WORK ITEM :: Would you extract the whole listing below and retype it exactly?

SUPPLIED MATERIAL ::

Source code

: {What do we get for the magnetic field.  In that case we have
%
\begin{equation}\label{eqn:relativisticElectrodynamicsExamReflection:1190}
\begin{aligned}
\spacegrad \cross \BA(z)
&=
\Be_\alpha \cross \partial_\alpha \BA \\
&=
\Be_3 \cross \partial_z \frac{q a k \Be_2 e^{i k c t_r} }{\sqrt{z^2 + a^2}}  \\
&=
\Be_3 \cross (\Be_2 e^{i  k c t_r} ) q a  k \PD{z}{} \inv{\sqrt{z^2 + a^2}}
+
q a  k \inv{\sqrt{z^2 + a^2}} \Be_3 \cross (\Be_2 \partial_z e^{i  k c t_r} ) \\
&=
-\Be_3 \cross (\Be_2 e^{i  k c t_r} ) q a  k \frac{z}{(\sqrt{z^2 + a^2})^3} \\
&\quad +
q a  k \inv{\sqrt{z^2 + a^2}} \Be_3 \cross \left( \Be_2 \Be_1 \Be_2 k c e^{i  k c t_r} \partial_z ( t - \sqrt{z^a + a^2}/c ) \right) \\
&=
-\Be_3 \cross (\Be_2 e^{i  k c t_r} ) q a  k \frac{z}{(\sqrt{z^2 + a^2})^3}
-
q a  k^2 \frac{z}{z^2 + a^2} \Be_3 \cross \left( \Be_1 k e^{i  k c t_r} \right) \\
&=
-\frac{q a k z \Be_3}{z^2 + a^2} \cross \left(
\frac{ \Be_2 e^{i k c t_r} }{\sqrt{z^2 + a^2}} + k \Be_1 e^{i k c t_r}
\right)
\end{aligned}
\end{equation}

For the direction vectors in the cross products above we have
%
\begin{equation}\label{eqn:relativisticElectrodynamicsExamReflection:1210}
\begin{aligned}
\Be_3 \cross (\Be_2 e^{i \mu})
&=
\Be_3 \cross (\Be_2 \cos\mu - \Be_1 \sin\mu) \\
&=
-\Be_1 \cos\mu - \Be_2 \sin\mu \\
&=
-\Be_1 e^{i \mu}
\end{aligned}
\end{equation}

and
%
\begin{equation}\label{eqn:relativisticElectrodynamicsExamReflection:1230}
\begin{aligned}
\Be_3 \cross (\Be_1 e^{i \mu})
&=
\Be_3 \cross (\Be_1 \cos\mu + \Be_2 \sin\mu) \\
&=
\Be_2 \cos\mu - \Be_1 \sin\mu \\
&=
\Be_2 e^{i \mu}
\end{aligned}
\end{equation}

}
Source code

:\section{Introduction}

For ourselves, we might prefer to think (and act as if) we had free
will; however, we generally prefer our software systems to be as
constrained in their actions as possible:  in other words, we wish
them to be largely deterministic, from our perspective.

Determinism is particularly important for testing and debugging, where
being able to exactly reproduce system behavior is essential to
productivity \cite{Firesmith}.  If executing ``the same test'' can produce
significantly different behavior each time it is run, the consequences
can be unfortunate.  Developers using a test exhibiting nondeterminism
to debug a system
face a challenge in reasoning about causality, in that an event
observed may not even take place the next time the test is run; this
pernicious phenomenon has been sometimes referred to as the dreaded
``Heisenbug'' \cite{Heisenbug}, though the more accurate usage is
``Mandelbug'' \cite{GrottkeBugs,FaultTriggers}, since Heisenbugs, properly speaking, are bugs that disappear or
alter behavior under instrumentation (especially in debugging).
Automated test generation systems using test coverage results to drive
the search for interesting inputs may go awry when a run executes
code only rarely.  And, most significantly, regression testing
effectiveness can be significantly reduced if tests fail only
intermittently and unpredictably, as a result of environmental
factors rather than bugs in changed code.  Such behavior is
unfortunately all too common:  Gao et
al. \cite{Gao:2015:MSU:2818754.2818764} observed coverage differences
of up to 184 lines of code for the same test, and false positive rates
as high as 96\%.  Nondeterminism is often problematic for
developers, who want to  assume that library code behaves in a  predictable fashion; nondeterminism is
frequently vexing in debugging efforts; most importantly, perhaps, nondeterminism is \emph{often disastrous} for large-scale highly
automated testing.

ANSWER TO THIS TASK ::
Source code

: {What do we get for the magnetic field.  In that case we have
%
\begin{equation}\label{eqn:relativisticElectrodynamicsExamReflection:1190}
\begin{aligned}
\spacegrad \cross \BA(z)
&=
\Be_\alpha \cross \partial_\alpha \BA \\
&=
\Be_3 \cross \partial_z \frac{q a k \Be_2 e^{i k c t_r} }{\sqrt{z^2 + a^2}}  \\
&=
\Be_3 \cross (\Be_2 e^{i  k c t_r} ) q a  k \PD{z}{} \inv{\sqrt{z^2 + a^2}}
+
q a  k \inv{\sqrt{z^2 + a^2}} \Be_3 \cross (\Be_2 \partial_z e^{i  k c t_r} ) \\
&=
-\Be_3 \cross (\Be_2 e^{i  k c t_r} ) q a  k \frac{z}{(\sqrt{z^2 + a^2})^3} \\
&\quad +
q a  k \inv{\sqrt{z^2 + a^2}} \Be_3 \cross \left( \Be_2 \Be_1 \Be_2 k c e^{i  k c t_r} \partial_z ( t - \sqrt{z^a + a^2}/c ) \right) \\
&=
-\Be_3 \cross (\Be_2 e^{i  k c t_r} ) q a  k \frac{z}{(\sqrt{z^2 + a^2})^3}
-
q a  k^2 \frac{z}{z^2 + a^2} \Be_3 \cross \left( \Be_1 k e^{i  k c t_r} \right) \\
&=
-\frac{q a k z \Be_3}{z^2 + a^2} \cross \left(
\frac{ \Be_2 e^{i k c t_r} }{\sqrt{z^2 + a^2}} + k \Be_1 e^{i k c t_r}
\right)
\end{aligned}
\end{equation}

For the direction vectors in the cross products above we have
%
\begin{equation}\label{eqn:relativisticElectrodynamicsExamReflection:1210}
\begin{aligned}
\Be_3 \cross (\Be_2 e^{i \mu})
&=
\Be_3 \cross (\Be_2 \cos\mu - \Be_1 \sin\mu) \\
&=
-\Be_1 \cos\mu - \Be_2 \sin\mu \\
&=
-\Be_1 e^{i \mu}
\end{aligned}
\end{equation}

and
%
\begin{equation}\label{eqn:relativisticElectrodynamicsExamReflection:1230}
\begin{aligned}
\Be_3 \cross (\Be_1 e^{i \mu})
&=
\Be_3 \cross (\Be_1 \cos\mu + \Be_2 \sin\mu) \\
&=
\Be_2 \cos\mu - \Be_1 \sin\mu \\
&=
\Be_2 e^{i \mu}
\end{aligned}
\end{equation}

}
Source code

:\section{Introduction}

For ourselves, we might prefer to think (and act as if) we had free
will; however, we generally prefer our software systems to be as
constrained in their actions as possible:  in other words, we wish
them to be largely deterministic, from our perspective.

Determinism is particularly important for testing and debugging, where
being able to exactly reproduce system behavior is essential to
productivity \cite{Firesmith}.  If executing ``the same test'' can produce
significantly different behavior each time it is run, the consequences
can be unfortunate.  Developers using a test exhibiting nondeterminism
to debug a system
face a challenge in reasoning about causality, in that an event
observed may not even take place the next time the test is run; this
pernicious phenomenon has been sometimes referred to as the dreaded
``Heisenbug'' \cite{Heisenbug}, though the more accurate usage is
``Mandelbug'' \cite{GrottkeBugs,FaultTriggers}, since Heisenbugs, properly speaking, are bugs that disappear or
alter behavior under instrumentation (especially in debugging).
Automated test generation systems using test coverage results to drive
the search for interesting inputs may go awry when a run executes
code only rarely.  And, most significantly, regression testing
effectiveness can be significantly reduced if tests fail only
intermittently and unpredictably, as a result of environmental
factors rather than bugs in changed code.  Such behavior is
unfortunately all too common:  Gao et
al. \cite{Gao:2015:MSU:2818754.2818764} observed coverage differences
of up to 184 lines of code for the same test, and false positive rates
as high as 96\%.  Nondeterminism is often problematic for
developers, who want to  assume that library code behaves in a  predictable fashion; nondeterminism is
frequently vexing in debugging efforts; most importantly, perhaps, nondeterminism is \emph{often disastrous} for large-scale highly
automated testing.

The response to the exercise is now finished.